#### Record excerpts

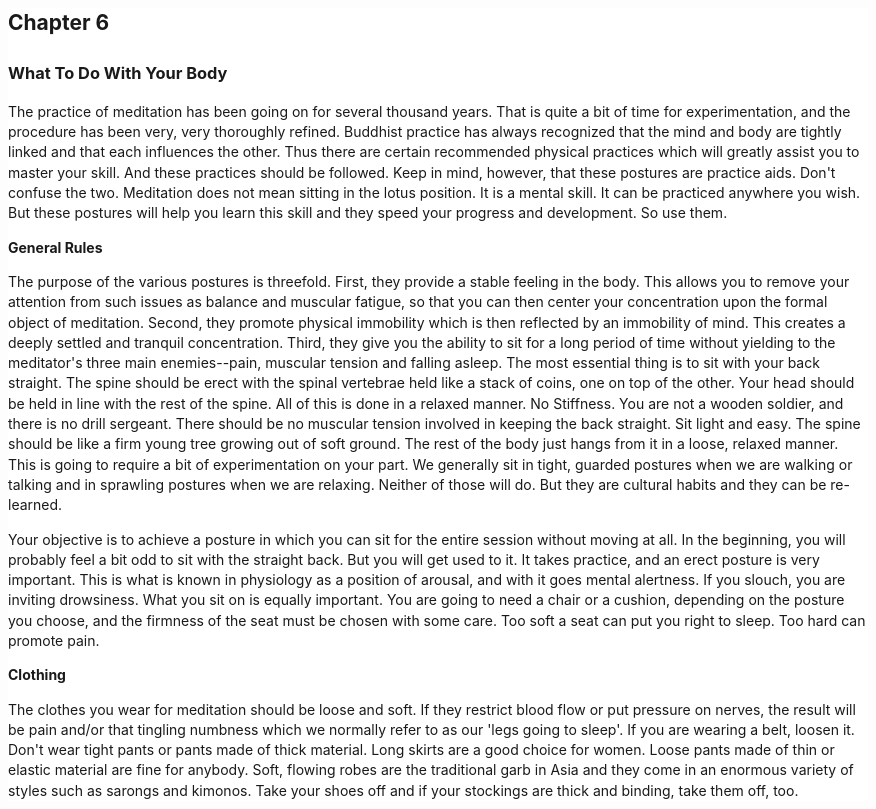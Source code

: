 Chapter 6
---------

### What To Do With Your Body

The practice of meditation has been going on for several thousand years. That is
quite a bit of time for experimentation, and the procedure has been very, very
thoroughly refined. Buddhist practice has always recognized that the mind and
body are tightly linked and that each influences the other. Thus there are
certain recommended physical practices which will greatly assist you to master
your skill.  And these practices should be followed. Keep in mind, however, that
these postures are practice aids. Don't confuse the two. Meditation does not
mean sitting in the lotus position. It is a mental skill. It can be practiced
anywhere you wish. But these postures will help you learn this skill and they
speed your progress and development. So use them.

**General Rules**

The purpose of the various postures is threefold. First, they provide a stable
feeling in the body. This allows you to remove your attention from such issues
as balance and muscular fatigue, so that you can then center your concentration
upon the formal object of meditation.  Second, they promote physical immobility
which is then reflected by an immobility of mind. This creates a deeply settled
and tranquil concentration. Third, they give you the ability to sit for a long
period of time without yielding to the meditator's three main enemies--pain,
muscular tension and falling asleep. The most essential thing is to sit with
your back straight. The spine should be erect with the spinal vertebrae held
like a stack of coins, one on top of the other. Your head should be held in line
with the rest of the spine. All of this is done in a relaxed manner. No
Stiffness. You are not a wooden soldier, and there is no drill sergeant. There
should be no muscular tension involved in keeping the back straight. Sit light
and easy. The spine should be like a firm young tree growing out of soft ground.
The rest of the body just hangs from it in a loose, relaxed manner. This is
going to require a bit of experimentation on your part. We generally sit in
tight, guarded postures when we are walking or talking and in sprawling postures
when we are relaxing.  Neither of those will do. But they are cultural habits
and they can be re-learned.

Your objective is to achieve a posture in which you can sit for the entire
session without moving at all. In the beginning, you will probably feel a bit
odd to sit with the straight back. But you will get used to it. It takes
practice, and an erect posture is very important. This is what is known in
physiology as a position of arousal, and with it goes mental alertness. If you
slouch, you are inviting drowsiness. What you sit on is equally important. You
are going to need a chair or a cushion, depending on the posture you choose, and
the firmness of the seat must be chosen with some care.  Too soft a seat can put
you right to sleep. Too hard can promote pain.

**Clothing**

The clothes you wear for meditation should be loose and soft. If they restrict
blood flow or put pressure on nerves, the result will be pain and/or that
tingling numbness which we normally refer to as our 'legs going to sleep'. If
you are wearing a belt, loosen it. Don't wear tight pants or pants made of thick
material. Long skirts are a good choice for women. Loose pants made of thin or
elastic material are fine for anybody. Soft, flowing robes are the traditional
garb in Asia and they come in an enormous variety of styles such as sarongs and
kimonos. Take your shoes off and if your stockings are thick and binding, take
them off, too.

########

Exercise:
Within the material above, output exactly the lines from the one with "body are tightly" through the one with "your back straight.", end lines included, and nothing besides.

Reply:
body are tightly linked and that each influences the other. Thus there are
certain recommended physical practices which will greatly assist you to master
your skill.  And these practices should be followed. Keep in mind, however, that
these postures are practice aids. Don't confuse the two. Meditation does not
mean sitting in the lotus position. It is a mental skill. It can be practiced
anywhere you wish. But these postures will help you learn this skill and they
speed your progress and development. So use them.

**General Rules**

The purpose of the various postures is threefold. First, they provide a stable
feeling in the body. This allows you to remove your attention from such issues
as balance and muscular fatigue, so that you can then center your concentration
upon the formal object of meditation.  Second, they promote physical immobility
which is then reflected by an immobility of mind. This creates a deeply settled
and tranquil concentration. Third, they give you the ability to sit for a long
period of time without yielding to the meditator's three main enemies--pain,
muscular tension and falling asleep. The most essential thing is to sit with
your back straight. The spine should be erect with the spinal vertebrae held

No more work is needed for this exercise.